Channel 2 brightness temperatures receive roughly 90% of their full signal from the atmosphere and 10% from surface emissions over land at sea level, while 95% of the signal is atmospheric over oceans (Spencer et al. 1990). Because of its increased sensitivity to the lower troposphere, surface emission contributes nearly 20% of the signal to MSU 2R over land and 10% over oceans (Shah and Rind 1995). Surface emissions have a much larger effect in mountainous regions, but removal of the mean annual cycle can eliminate the interference where the effect is systematic. Nevertheless, MSU 2R standard errors between different satellites in the Himalayan region can exceed 0.6°C (Fig. 13). Also, significant variations in surface emissivity arise from changes in surface skin temperature, wetness, snow cover, and vegetation and thereby affect measures of interannual variability and trends.
Soil wetness can reduce a dry land microwave surface emissivity by 20%–50% locally, making the land appear colder (Spencer et al. 1990; Shah and Rind 1995), although such effects are mitigated in vegetated regions because the soil moisture is masked. For a change in surface emissivity of −0.2 at an unvegetated tropical land site, the channel 2 bias is ∼−0.8°C and the MSU 2R bias is ∼−1.6°C (Shah and Rind 1995).
The sensitivity of the MSU channels to a 1°C change in tropical land skin temperature is 0.1° and 0.2°C for MSU 2 and 2R, respectively (Shah and Rind 1995). Spencer et al. (1990) point out that changes in surface temperature also result in changes in atmospheric temperature, however, so the issue is whether the average coupling of the surface to the free atmosphere changes in such a way as to cause a misinterpretation of a skin temperature anomaly as an atmospheric anomaly. One example of a change in coupling would be widespread anomalous drought. In this case, much steeper-than-normal lapse rates would add noise to the MSU measurements by producing positive brightness temperature anomalies. Very large diurnal skin temperature variations in desert areas or regions of high topography are another source of noise. Diurnal variations in skin temperature over deserts and mountains are on the order of 20°C, which would add 1°–2°C of daily variability to channel 2 temperatures and twice that for MSU 2R (Shah and Rind 1995). Clear evidence for the noise in the MSU record from these sources comes from the rms differences between satellites over tropical land where noise levels are 0.3°–0.5°C and are roughly double the values over adjacent oceans (Fig. 13).
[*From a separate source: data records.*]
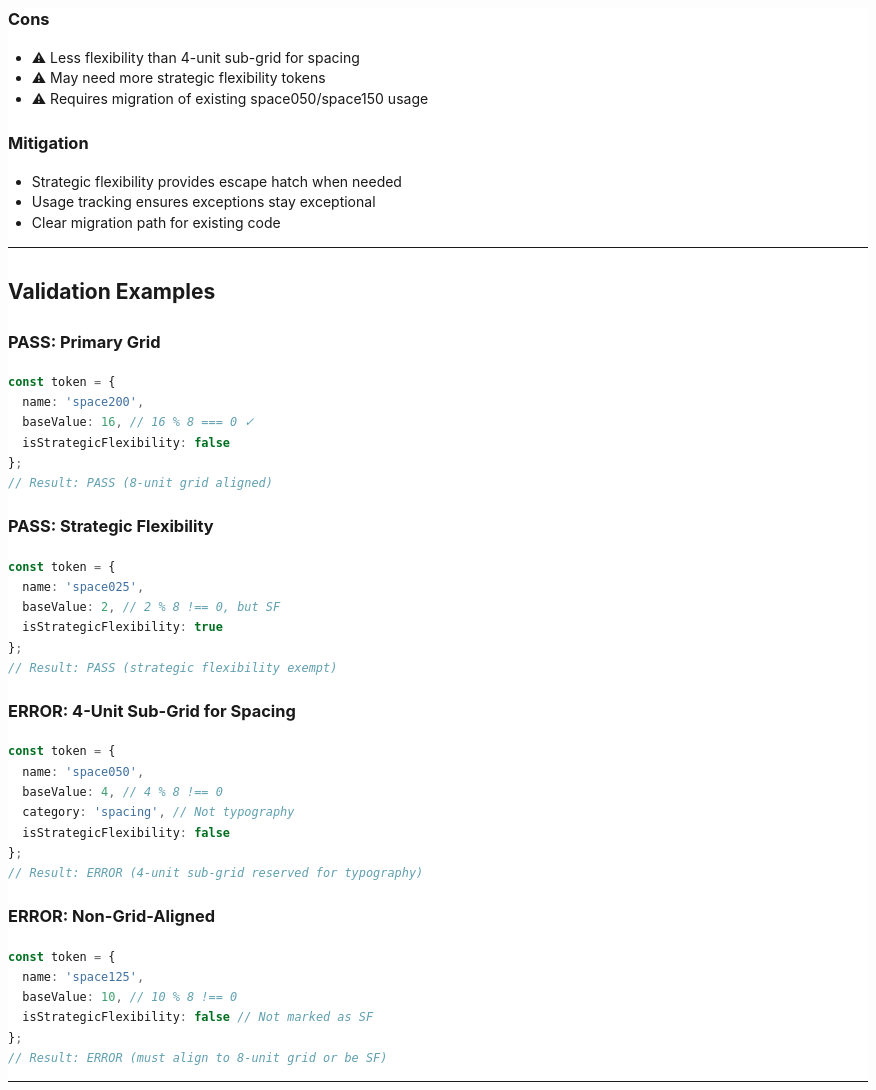 ### Cons
- ⚠️ Less flexibility than 4-unit sub-grid for spacing
- ⚠️ May need more strategic flexibility tokens
- ⚠️ Requires migration of existing space050/space150 usage

### Mitigation
- Strategic flexibility provides escape hatch when needed
- Usage tracking ensures exceptions stay exceptional
- Clear migration path for existing code

---

## Validation Examples

### PASS: Primary Grid
```typescript
const token = {
  name: 'space200',
  baseValue: 16, // 16 % 8 === 0 ✓
  isStrategicFlexibility: false
};
// Result: PASS (8-unit grid aligned)
```

### PASS: Strategic Flexibility
```typescript
const token = {
  name: 'space025',
  baseValue: 2, // 2 % 8 !== 0, but SF
  isStrategicFlexibility: true
};
// Result: PASS (strategic flexibility exempt)
```

### ERROR: 4-Unit Sub-Grid for Spacing
```typescript
const token = {
  name: 'space050',
  baseValue: 4, // 4 % 8 !== 0
  category: 'spacing', // Not typography
  isStrategicFlexibility: false
};
// Result: ERROR (4-unit sub-grid reserved for typography)
```

### ERROR: Non-Grid-Aligned
```typescript
const token = {
  name: 'space125',
  baseValue: 10, // 10 % 8 !== 0
  isStrategicFlexibility: false // Not marked as SF
};
// Result: ERROR (must align to 8-unit grid or be SF)
```

---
Nor is this noise likely to be random because tropical soil moisture, for instance, is affected by ENSO. However, because surface emissivity influences are obfuscated by the procedures used for removing the diurnal cycle in the MSU record, it is not possible to deconvolve the signal.
6. Conclusions
Changes in the vertical temperature structure of the atmosphere may serve as a useful indicator of anthropogenic climate change and are being used in detection studies (e.g., Santer et al. 1996; Tett et al. 1996). Consequently, reasons for differences between the surface and MSU temperature trends over the past 17 yr have been a matter of spirited debate. While a principal cause of the discrepancies relates to physical differences in the quantities being measured (Hurrell and Trenberth 1996), differences continue to exist and are highlighted in the Tropics where the atmosphere has a very strong direct connection to SSTs. MSU 2R anomalies are much warmer than would be expected from the SSTs prior to 1982 and are colder after 1991 (Fig. 4). Moreover, such features are not as evident in the MSU channel 2 record, which warms relative to the MSU 2R data at a rate of 0.16°C decade−1 since 1979 over the Tropics (Fig. 5), nor are they evident in CCM3 simulations forced with observed SSTs (Fig. 7). Radiosonde records almost universally contain temporal inhomogeneities arising from changes in instruments or sensors during the period of interest and are therefore of limited usefulness in resolving the discrepancies, especially throughout the Tropics. Nevertheless, evidence of a spurious downward discontinuity in the MSU 2R record emerges when compared with radiosonde data at Alice Springs after 1991. Moreover, global reanalyses from NCEP also contain artificial trends because they depend upon the radiosondes both directly and through satellite-retrieved soundings. The latter, in particular, have undergone changes in methodology, which contribute to a spurious downward trend in the reanalyzed temperatures. Reanalyzed temperatures from ECMWF show poor agreement with both NCEP and MSU records, which highlights the difficulties in obtaining reliable temperature trends over the Tropics.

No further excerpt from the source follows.